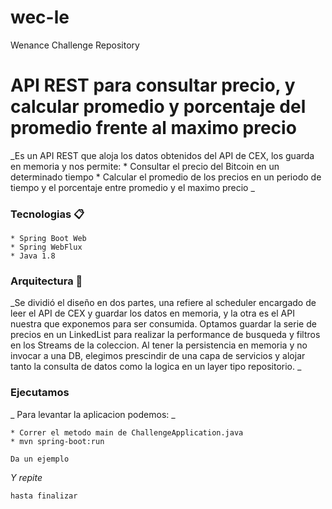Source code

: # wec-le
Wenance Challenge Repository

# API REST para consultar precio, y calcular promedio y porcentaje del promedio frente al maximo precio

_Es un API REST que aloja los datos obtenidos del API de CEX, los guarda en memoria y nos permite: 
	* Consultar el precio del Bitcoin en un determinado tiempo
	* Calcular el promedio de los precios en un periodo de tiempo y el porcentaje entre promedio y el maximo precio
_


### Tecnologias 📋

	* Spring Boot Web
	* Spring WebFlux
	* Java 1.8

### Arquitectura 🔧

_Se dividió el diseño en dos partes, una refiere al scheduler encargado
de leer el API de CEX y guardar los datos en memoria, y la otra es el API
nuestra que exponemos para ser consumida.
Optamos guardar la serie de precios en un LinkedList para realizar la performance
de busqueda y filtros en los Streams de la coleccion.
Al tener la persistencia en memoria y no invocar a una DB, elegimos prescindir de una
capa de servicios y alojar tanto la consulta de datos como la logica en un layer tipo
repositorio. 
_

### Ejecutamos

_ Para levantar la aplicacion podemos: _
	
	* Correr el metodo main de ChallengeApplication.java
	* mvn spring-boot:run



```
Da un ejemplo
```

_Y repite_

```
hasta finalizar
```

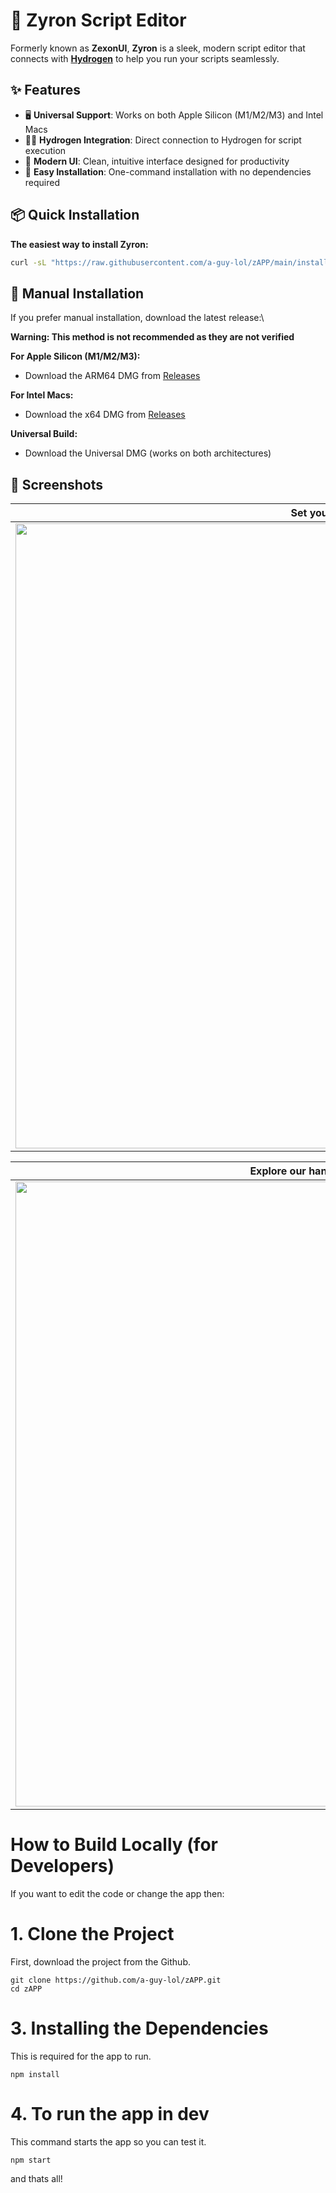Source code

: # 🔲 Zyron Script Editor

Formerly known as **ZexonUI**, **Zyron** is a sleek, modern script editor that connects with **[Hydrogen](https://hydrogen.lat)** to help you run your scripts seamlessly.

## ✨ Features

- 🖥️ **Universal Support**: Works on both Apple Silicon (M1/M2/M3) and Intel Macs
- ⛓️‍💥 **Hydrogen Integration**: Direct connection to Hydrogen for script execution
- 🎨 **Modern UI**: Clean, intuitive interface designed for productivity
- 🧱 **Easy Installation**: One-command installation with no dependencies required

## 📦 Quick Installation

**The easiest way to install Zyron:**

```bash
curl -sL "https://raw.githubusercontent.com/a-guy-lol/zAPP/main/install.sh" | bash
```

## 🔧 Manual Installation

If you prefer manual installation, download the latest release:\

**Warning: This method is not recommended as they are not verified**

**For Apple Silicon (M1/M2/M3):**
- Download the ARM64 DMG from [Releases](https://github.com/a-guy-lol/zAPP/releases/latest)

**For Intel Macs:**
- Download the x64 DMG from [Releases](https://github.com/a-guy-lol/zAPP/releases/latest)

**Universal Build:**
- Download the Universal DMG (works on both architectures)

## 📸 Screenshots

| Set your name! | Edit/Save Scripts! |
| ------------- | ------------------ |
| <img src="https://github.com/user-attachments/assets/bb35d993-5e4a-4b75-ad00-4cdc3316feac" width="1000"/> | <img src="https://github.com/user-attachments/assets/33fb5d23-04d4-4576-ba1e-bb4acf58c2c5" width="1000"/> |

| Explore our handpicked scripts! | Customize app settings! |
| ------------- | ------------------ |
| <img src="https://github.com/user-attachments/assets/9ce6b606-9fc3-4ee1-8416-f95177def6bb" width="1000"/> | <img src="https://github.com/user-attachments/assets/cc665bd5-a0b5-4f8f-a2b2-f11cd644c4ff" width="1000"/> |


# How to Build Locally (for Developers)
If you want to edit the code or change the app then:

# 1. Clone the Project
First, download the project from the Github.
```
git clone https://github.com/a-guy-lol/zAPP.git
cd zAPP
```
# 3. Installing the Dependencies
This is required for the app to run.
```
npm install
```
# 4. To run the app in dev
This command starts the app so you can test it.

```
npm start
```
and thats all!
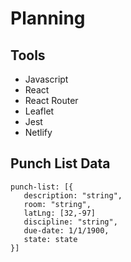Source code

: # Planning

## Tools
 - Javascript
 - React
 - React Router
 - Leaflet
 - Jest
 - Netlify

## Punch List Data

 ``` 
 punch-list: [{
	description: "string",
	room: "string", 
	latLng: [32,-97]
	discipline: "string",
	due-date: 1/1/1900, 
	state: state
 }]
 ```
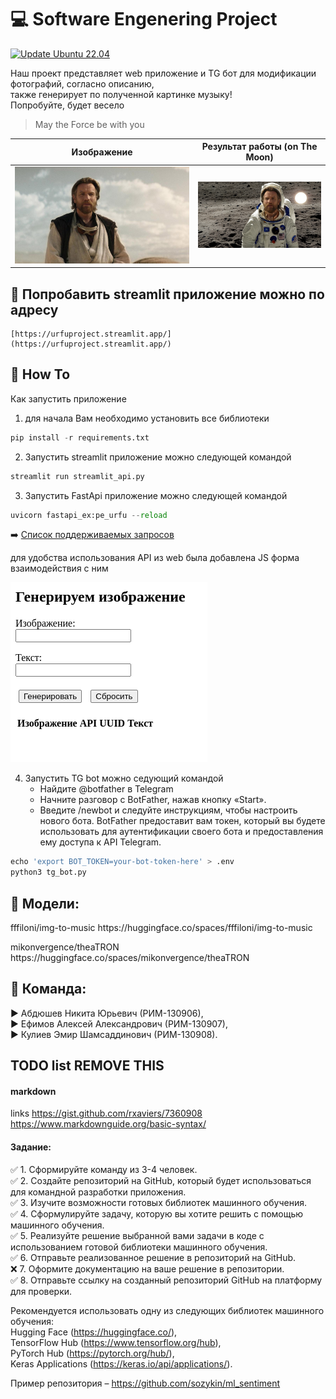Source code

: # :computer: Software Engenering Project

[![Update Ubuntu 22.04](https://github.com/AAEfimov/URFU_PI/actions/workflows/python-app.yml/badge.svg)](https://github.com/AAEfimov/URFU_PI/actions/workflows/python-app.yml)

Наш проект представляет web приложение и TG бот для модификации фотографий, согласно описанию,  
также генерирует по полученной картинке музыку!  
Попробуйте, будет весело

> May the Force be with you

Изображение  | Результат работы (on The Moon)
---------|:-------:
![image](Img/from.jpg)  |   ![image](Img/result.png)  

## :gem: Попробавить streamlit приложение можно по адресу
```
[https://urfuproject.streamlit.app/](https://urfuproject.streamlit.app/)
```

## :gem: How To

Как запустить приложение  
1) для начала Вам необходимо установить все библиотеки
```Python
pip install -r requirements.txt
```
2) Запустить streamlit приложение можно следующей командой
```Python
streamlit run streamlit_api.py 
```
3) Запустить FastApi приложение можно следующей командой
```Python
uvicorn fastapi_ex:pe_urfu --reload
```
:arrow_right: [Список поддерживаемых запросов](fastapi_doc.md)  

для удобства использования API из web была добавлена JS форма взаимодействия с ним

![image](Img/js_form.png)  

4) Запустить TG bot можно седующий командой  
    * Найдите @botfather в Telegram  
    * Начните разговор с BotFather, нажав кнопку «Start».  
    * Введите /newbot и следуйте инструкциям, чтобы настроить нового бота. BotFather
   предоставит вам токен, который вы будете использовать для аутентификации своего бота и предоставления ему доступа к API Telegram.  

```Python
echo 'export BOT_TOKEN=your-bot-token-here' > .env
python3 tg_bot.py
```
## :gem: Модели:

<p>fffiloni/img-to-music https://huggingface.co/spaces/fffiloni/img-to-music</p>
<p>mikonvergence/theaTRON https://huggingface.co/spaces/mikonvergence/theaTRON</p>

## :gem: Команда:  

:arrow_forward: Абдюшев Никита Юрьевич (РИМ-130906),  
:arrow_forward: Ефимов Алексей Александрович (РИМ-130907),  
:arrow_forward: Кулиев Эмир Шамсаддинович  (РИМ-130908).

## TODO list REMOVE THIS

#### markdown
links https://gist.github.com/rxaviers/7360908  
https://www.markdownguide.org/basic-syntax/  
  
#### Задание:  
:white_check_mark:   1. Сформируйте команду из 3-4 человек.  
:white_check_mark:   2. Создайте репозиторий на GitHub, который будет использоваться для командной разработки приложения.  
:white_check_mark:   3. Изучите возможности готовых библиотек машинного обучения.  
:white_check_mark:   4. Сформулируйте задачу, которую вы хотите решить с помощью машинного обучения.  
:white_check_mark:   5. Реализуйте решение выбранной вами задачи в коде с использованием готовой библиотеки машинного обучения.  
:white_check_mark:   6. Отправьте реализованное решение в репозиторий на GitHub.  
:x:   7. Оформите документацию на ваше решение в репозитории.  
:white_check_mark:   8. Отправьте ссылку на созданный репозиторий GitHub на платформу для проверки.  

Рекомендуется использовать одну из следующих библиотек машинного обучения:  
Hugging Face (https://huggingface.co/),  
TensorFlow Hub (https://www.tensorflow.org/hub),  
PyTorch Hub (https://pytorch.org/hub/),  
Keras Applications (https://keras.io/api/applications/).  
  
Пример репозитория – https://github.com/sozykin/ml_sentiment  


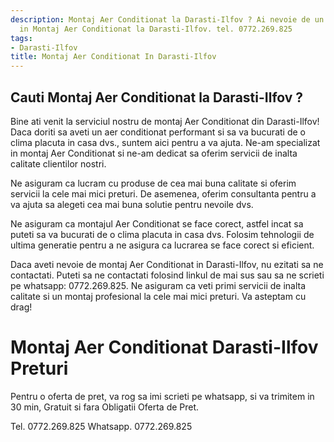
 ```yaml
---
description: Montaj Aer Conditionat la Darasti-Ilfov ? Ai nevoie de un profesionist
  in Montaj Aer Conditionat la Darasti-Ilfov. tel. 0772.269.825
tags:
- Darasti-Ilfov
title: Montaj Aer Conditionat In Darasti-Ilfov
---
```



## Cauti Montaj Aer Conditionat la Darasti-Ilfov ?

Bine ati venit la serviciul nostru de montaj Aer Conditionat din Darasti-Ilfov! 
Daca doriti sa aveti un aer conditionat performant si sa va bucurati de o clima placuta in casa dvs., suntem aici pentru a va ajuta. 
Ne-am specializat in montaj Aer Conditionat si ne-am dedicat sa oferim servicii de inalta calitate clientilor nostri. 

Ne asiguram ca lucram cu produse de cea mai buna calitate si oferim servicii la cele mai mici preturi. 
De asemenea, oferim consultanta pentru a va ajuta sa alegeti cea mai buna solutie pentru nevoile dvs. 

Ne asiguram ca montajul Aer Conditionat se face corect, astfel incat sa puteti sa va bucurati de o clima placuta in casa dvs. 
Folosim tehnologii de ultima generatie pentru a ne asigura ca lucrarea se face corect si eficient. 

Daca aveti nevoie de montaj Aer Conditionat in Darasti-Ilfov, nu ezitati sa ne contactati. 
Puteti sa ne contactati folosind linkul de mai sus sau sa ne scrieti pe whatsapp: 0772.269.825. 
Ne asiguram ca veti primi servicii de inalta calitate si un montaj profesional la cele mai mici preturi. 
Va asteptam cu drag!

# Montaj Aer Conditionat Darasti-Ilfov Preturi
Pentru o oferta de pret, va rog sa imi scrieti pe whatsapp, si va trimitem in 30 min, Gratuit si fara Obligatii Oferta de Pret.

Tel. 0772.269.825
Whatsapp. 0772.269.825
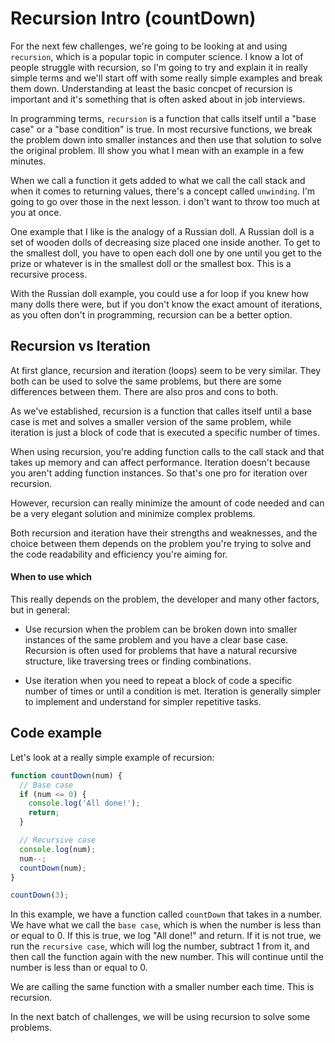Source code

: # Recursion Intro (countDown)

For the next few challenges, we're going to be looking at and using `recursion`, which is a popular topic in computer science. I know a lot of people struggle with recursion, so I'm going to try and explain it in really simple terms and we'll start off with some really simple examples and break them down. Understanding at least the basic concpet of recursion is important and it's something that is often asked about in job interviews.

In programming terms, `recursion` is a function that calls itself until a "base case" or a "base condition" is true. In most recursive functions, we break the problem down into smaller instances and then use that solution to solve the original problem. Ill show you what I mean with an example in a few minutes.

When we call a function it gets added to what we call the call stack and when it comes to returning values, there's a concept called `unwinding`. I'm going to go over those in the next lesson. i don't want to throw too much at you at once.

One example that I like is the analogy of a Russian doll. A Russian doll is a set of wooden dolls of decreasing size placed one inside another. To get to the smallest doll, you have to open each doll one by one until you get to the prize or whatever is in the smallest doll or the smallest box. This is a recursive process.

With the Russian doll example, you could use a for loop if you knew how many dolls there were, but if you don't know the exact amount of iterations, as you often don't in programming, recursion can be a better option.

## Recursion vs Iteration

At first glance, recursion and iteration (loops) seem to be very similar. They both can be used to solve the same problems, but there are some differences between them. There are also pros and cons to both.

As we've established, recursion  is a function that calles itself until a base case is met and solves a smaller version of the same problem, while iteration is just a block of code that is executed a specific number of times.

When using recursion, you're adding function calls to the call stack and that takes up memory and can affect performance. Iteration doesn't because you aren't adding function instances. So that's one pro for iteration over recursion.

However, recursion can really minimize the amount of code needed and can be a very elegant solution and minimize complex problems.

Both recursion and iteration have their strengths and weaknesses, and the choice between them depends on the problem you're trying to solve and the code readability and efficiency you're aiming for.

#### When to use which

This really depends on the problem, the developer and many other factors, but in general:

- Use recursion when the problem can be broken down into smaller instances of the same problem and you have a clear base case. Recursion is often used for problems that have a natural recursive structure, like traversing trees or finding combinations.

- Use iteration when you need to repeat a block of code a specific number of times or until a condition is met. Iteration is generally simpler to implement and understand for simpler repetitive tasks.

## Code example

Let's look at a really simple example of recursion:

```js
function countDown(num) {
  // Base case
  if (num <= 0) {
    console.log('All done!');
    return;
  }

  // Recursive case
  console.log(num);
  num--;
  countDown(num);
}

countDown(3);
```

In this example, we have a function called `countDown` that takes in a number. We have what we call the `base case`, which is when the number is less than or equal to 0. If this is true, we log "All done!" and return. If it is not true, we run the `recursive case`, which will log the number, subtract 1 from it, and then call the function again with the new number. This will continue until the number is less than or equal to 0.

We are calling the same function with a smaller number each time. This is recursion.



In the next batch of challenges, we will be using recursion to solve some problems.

****************************************

Select every line in the records above that contains the word "promedio".

# API REST para consultar precio, y calcular promedio y porcentaje del promedio frente al maximo precio
	* Calcular el promedio de los precios en un periodo de tiempo y el porcentaje entre promedio y el maximo precio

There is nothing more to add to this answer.